## Task directions:
Pull every line from the records that has the word "cmake" in it.

=== Information provided ===

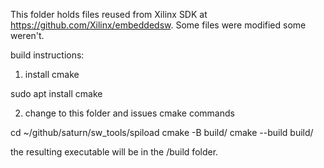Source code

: This folder holds files reused from Xilinx SDK at https://github.com/Xilinx/embeddedsw. Some files were modified some weren't.


build instructions:

1. install cmake

sudo apt install cmake


2. change to this folder and issues cmake commands

cd ~/github/saturn/sw_tools/spiload
cmake -B build/
cmake --build build/


the resulting executable will be in the /build folder.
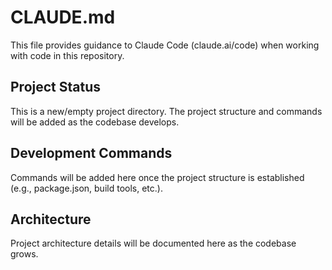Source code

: # CLAUDE.md

This file provides guidance to Claude Code (claude.ai/code) when working with code in this repository.

## Project Status

This is a new/empty project directory. The project structure and commands will be added as the codebase develops.

## Development Commands

Commands will be added here once the project structure is established (e.g., package.json, build tools, etc.).

## Architecture

Project architecture details will be documented here as the codebase grows.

===

## Exercise answer:
1. install cmake
sudo apt install cmake
2. change to this folder and issues cmake commands
cmake -B build/
cmake --build build/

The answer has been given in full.